背景:遗传性全白甲是一种少见的常染色体显性遗传病,其致病基因目前尚未发现。目的:对一个中国汉族遗传性全白甲家系的2个候选基因进行突变筛查检测,研究遗传性全白甲的分子遗传基础。设计、时间及地点:候选基因突变筛查检测,于2007-01/06在中国人类基因组北方研究中心实验室完成。材料:搜集一遗传性全白甲家系患者静脉血,制备基因组DNA。方法:采用定位候选克隆法,在已经定位的致病基因区域内,选择FZD5,LOC729607基因进行突变筛查。应用PCR扩增、PCR产物直接测序的方法检测和对比遗传性全白甲家系内3例患者和一个正常人候选基因的外显子区及邻近内含子区域碱基顺序,并将测序结果与NCBI数据库内标准系列对比。主要观察指标:检测和对比遗传性全白甲家系内患者和正常人候选基因的外显子区及邻近内含子区域碱基顺序,并将测序结果与NCBI数据库内标准系列对比,发现患者、正常人、标准系列碱基顺序的差异,分析这些差异的意义。结果:FZD5基因exon706位碱基A→G;LOC729607基因exon5下游51661位缺T,exon6上游57257位C→T,exon7上游71187位AG杂合。所检测到的变异在家系中患者和正常人中都存在,在NCBI数据库中能查到相应的位点,是单核苷酸多态。结论:在FZD5(frizzled5),LOC729607基因编码区域及邻近非编码区域中未发现遗传性全白甲家系的致病突变。

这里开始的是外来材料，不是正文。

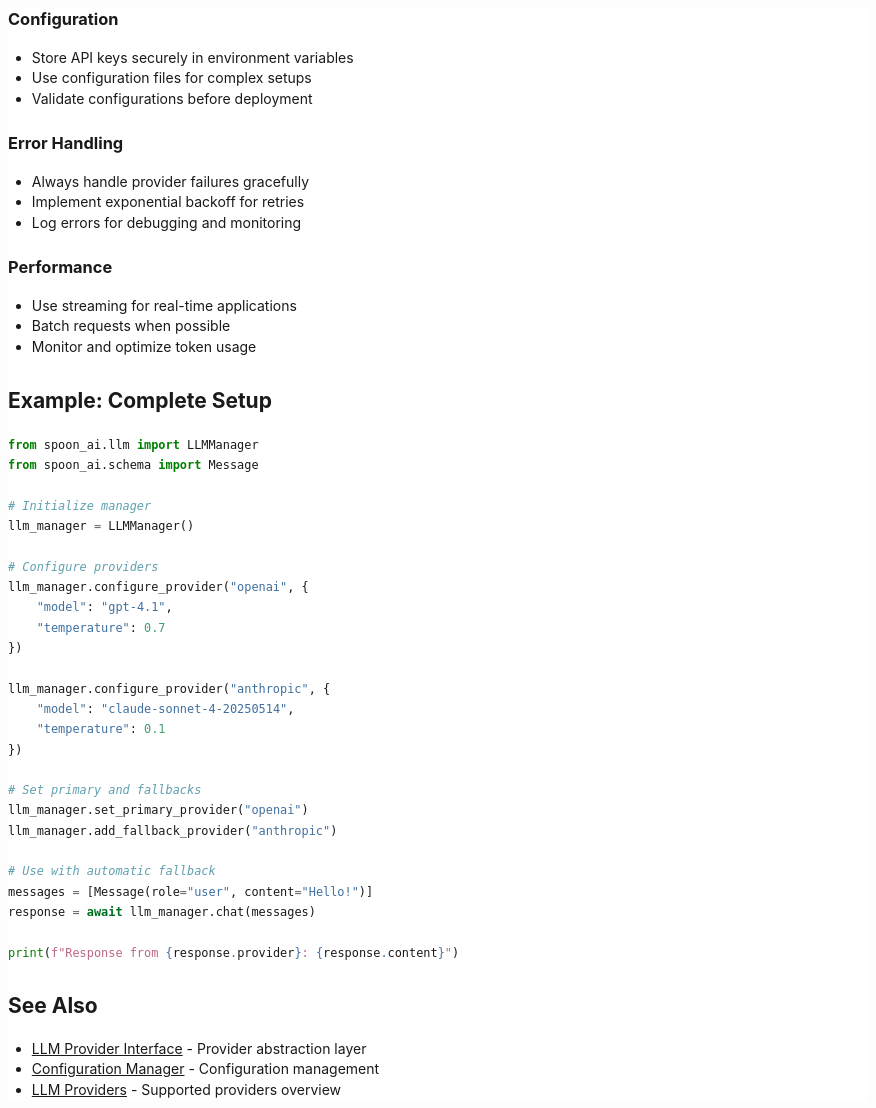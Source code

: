 ### Configuration
- Store API keys securely in environment variables
- Use configuration files for complex setups
- Validate configurations before deployment

### Error Handling
- Always handle provider failures gracefully
- Implement exponential backoff for retries
- Log errors for debugging and monitoring

### Performance
- Use streaming for real-time applications
- Batch requests when possible
- Monitor and optimize token usage

## Example: Complete Setup

```python
from spoon_ai.llm import LLMManager
from spoon_ai.schema import Message

# Initialize manager
llm_manager = LLMManager()

# Configure providers
llm_manager.configure_provider("openai", {
    "model": "gpt-4.1",
    "temperature": 0.7
})

llm_manager.configure_provider("anthropic", {
    "model": "claude-sonnet-4-20250514",
    "temperature": 0.1
})

# Set primary and fallbacks
llm_manager.set_primary_provider("openai")
llm_manager.add_fallback_provider("anthropic")

# Use with automatic fallback
messages = [Message(role="user", content="Hello!")]
response = await llm_manager.chat(messages)

print(f"Response from {response.provider}: {response.content}")
```

## See Also

- [LLM Provider Interface](provider-interface.md) - Provider abstraction layer
- [Configuration Manager](config-manager.md) - Configuration management
- [LLM Providers](../../core-concepts/llm-providers.md) - Supported providers overview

BACKGROUND： Hereditary leukonychia totalis is a rare genealogy of autosomal dominant inheritance disease, which pathogenic gene remains unclear. OBJECTIVE： To analyze FZD5, LOC729607 gene mutation in a Chinese pedigree with autosomal dominant hereditary leukonychia totalis, and to explore the molecular genetics basis for hereditary leukonychia totalis. DESIGN, TIME AND SETTING： The candidate gene mutation detection was performed in the Chinese National Human Genome Center from January to June, 2007. MATERIALS： Venous blood of patients with pedigree leukonychia totalis were collected and prepared for genome DNA. METHODS： Mutation screening of FZD5, LOC729607 gene in patients with leukonychia totalis were underwent in the region of virulence gene which located by positional candidate cloning. Detected and contrasted RNA base sequence between 3 patients and health adult by means of polymerase chain reaction and direct sequencing, then compared the sequencing results with standard series supplied by NCBI, MAIN OUTCOME MEASURES： Detected and compared the base sequence of candidate gene in exon and intron region, analyzed the singnificances among patients, health adult and standard series compared the direct sequencing result with standard sequence of FZD5, LOC729607 genes in NCBI. RESULTS： Four mutations were found in all exons and their flanking intronic sequences of the two genes. Namely 706 A→G in FZD5, 51661 absence ofT, 57257 C→T and 71187 AG heterozygosis in LOC729607. The mutation could also be found in heath adult and checked by NCBI, which was polymorphism of single nucleotide. CONCLUSION： The pathogenic mutation of hereditary leukonychia totalis can not be found in exons and their flanking intronic sequences in FZD5 （frizzled 5） and LOC729607.